UNSW Redback Racing's Journey to the Cloud
This blog is my recollection of Data Acquisition’s many efforts into deploying our software systems to the cloud and some important decisions made during this journey. I thought it was quite an interesting and rewarding experience for myself and wanted to share my point of view. An edited version of this blog is also on Redback Racing’s website.
What We Achieved in the End of 2022
Journey to IBM
Redback Racing reached a sponsorship with IBM in 2021 and Data Acquisition (DAQ) designed and deployed our Telemetry System onto IBM Cloud Kubernetes Service by the end of 2021. A detailed blog is here. The general architecture on Kubernetes was all DAQ’s applications were deployed into one Kubernetes node of a cluster. A load balancer sat on top of the node to accept inbound traffic and an ingress controller was in-place to handle service discovery.
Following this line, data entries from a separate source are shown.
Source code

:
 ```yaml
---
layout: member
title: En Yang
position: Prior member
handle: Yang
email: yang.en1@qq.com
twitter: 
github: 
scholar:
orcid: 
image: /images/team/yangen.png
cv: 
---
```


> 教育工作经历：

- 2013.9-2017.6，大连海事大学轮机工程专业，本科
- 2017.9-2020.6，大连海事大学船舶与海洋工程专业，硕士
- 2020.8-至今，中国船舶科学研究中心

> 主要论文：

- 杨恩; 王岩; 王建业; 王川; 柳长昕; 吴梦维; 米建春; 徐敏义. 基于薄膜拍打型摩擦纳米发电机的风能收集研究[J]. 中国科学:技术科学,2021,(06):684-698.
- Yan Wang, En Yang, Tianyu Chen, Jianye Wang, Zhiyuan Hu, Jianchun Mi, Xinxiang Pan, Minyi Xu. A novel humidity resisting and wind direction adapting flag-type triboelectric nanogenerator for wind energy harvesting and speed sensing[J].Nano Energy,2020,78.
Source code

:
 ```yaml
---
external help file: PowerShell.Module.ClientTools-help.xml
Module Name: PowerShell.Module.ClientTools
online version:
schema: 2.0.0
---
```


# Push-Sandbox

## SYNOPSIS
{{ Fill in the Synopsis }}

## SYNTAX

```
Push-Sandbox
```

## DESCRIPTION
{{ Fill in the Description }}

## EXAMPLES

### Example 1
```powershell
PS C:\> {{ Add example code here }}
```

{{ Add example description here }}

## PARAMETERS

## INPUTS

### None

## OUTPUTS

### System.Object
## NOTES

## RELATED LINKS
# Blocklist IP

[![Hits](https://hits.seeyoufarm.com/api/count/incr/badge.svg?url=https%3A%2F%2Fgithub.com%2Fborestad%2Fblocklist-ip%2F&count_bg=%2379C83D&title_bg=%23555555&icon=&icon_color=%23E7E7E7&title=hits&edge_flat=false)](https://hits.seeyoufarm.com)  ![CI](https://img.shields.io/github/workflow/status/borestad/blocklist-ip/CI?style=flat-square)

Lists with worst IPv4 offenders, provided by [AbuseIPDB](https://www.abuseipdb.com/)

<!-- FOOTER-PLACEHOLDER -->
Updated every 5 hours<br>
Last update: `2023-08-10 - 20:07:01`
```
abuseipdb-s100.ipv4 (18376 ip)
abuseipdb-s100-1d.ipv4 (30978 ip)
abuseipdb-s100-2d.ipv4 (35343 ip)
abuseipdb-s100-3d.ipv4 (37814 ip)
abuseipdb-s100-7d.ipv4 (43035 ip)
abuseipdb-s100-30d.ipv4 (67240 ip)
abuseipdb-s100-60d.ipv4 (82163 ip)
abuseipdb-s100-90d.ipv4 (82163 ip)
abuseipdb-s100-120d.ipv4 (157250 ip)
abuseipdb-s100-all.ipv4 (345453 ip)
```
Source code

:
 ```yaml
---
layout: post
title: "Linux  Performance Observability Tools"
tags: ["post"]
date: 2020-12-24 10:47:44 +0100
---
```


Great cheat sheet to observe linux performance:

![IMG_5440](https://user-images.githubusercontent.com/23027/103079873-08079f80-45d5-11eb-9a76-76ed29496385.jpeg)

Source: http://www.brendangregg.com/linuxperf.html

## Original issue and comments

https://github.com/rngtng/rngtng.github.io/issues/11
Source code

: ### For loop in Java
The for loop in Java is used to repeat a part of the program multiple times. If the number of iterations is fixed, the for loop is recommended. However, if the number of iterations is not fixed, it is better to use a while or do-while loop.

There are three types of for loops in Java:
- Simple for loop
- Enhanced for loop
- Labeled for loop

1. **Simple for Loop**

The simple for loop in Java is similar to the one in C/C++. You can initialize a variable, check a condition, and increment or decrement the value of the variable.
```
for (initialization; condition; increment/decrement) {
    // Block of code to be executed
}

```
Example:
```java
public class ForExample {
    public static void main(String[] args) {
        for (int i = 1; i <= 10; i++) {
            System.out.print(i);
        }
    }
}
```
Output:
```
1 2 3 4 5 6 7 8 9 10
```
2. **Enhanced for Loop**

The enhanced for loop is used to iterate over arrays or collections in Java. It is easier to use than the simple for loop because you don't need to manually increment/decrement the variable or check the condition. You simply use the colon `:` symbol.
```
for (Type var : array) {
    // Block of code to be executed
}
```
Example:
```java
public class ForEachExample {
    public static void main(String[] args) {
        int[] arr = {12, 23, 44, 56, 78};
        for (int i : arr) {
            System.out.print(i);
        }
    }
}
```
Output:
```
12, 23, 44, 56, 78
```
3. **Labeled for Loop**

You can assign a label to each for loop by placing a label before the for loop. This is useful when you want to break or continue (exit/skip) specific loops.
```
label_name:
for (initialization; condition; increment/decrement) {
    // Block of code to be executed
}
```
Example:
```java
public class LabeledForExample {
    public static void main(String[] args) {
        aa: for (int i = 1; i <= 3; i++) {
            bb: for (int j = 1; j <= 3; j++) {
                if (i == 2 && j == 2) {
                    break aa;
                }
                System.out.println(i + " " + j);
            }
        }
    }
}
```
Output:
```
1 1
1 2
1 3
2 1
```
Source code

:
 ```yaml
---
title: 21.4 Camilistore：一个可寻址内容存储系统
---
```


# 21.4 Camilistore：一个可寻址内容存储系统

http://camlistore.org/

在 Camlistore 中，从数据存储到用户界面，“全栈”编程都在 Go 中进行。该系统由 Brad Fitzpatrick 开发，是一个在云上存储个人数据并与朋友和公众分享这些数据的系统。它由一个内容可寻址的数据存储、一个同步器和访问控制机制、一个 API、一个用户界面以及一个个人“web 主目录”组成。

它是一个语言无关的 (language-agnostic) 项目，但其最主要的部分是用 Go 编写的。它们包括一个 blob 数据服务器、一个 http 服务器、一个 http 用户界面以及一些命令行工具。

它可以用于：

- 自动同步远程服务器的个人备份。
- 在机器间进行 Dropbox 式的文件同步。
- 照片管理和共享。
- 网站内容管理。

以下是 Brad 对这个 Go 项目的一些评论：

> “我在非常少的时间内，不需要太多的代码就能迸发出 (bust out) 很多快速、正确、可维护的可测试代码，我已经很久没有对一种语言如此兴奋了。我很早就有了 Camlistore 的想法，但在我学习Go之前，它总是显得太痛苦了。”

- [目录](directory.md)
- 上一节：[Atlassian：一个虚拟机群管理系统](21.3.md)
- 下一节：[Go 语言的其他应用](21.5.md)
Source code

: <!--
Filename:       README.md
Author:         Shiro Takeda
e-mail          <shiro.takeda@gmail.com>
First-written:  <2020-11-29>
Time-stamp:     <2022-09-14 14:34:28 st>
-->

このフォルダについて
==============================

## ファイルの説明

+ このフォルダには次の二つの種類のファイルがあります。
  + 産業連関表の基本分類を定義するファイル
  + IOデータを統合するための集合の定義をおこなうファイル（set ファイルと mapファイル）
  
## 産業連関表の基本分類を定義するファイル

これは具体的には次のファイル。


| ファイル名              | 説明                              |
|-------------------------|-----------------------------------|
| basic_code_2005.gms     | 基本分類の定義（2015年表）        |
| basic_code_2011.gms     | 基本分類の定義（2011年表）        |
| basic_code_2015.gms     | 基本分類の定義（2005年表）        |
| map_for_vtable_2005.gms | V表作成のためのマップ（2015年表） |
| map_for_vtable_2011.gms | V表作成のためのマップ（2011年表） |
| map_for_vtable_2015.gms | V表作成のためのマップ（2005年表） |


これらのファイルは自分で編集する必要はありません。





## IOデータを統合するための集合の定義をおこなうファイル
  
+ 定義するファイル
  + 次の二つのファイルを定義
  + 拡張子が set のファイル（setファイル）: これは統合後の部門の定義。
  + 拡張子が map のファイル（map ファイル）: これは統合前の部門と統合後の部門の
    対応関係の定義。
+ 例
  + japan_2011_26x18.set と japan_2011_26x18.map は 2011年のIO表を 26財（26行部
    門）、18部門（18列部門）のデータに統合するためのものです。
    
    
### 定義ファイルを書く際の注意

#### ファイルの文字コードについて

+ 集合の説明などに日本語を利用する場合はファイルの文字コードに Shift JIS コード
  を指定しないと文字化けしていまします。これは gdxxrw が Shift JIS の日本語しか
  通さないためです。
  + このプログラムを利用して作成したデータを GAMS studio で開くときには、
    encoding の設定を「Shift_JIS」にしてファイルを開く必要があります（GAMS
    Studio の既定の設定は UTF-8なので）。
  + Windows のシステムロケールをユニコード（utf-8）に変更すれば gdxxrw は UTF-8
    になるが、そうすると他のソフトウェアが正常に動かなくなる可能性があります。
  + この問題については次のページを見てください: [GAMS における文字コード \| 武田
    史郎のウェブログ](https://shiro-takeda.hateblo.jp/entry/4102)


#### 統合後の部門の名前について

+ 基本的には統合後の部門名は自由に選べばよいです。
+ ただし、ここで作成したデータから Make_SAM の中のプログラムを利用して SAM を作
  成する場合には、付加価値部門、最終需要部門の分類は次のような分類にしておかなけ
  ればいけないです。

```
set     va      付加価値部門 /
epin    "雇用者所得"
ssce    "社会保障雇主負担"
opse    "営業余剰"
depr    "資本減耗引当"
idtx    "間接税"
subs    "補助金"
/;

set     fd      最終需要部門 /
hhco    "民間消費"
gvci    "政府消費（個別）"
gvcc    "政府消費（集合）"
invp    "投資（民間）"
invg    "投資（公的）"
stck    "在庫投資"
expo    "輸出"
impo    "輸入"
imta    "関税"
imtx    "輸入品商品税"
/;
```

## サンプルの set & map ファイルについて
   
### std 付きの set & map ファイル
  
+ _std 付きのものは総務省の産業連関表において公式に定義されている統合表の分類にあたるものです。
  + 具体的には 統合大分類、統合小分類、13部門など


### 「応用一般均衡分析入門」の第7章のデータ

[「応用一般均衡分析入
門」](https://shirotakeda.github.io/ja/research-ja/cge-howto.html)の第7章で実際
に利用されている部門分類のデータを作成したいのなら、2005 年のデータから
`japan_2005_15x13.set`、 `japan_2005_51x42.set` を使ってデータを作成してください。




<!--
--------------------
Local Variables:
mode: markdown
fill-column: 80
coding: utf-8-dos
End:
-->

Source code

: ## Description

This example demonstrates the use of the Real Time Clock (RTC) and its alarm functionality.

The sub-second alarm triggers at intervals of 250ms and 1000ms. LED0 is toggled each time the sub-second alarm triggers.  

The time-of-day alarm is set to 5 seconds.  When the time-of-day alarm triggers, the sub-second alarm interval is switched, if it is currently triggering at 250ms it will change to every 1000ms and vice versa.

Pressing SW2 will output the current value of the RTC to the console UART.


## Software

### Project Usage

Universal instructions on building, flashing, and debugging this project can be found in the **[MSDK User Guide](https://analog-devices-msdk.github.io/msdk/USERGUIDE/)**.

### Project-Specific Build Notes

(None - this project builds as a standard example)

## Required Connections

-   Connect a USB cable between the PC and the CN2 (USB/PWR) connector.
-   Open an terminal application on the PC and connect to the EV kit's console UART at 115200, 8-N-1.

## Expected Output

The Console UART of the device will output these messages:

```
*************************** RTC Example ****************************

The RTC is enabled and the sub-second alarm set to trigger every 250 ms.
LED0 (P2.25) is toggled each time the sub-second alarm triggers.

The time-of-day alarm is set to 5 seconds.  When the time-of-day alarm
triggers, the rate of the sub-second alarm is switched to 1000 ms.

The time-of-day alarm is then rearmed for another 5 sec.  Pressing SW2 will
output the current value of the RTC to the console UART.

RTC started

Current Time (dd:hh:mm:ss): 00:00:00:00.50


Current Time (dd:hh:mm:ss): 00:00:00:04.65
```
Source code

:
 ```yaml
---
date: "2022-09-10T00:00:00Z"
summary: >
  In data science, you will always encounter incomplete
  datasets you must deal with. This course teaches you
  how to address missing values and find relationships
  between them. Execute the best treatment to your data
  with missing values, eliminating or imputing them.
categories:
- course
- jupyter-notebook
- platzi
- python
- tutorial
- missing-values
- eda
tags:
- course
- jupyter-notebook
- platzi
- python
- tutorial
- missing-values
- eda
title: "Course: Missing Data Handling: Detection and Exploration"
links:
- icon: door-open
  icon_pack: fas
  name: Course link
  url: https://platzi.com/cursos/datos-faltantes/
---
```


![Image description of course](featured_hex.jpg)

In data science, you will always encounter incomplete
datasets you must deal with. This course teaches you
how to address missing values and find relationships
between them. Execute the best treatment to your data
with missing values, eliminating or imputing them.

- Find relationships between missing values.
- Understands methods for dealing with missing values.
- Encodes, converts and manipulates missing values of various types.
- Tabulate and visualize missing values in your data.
By the end of 2022, this was what DAQ system looked like in terms of Kubernetes:
Here is another view of the more detailed system architecture:
You can see this was a straight forward design. We only used a single worker node and were not even starting to up-scale it. I like the Kubernetes design because it is extremely easy to manage a large set of applications because each of them is deployed into a Kubernetes pod and you get service discovery inside a worker node for free. They have the exact same deployment procedure and this greatly benefits us in terms of streamlining our backend micro services’ CI-CD overhead and improves efficiency. This is a good example of “undifferentiated heavy lifting” where you have a group of experts managing infrastructure, providing necessary abstractions, standardise and automate, which frees your other developers to work on core product features that users can’t get anywhere else.
How We Did DevOps
We had a centralised repo called infrastructure
which stored all configurations and handled deployment to IBM Cloud written in Terraform. A repo called deployments
, which had manifests for applications we built and things we self-hosted such as Bitbucket pipeline and Bitwarden, was synced with Argo CD. Internally for each application repo, we had CD step which was triggered in the end of a pipeline to automatically create a pull request in deployments
repo for deployment. Relevant people including the author of the original PR and the cloud operation engineers would get tagged as reviewers. After the deployment PR was merged, ArgoCD synced the head of the main branch and deployed to Kubernetes.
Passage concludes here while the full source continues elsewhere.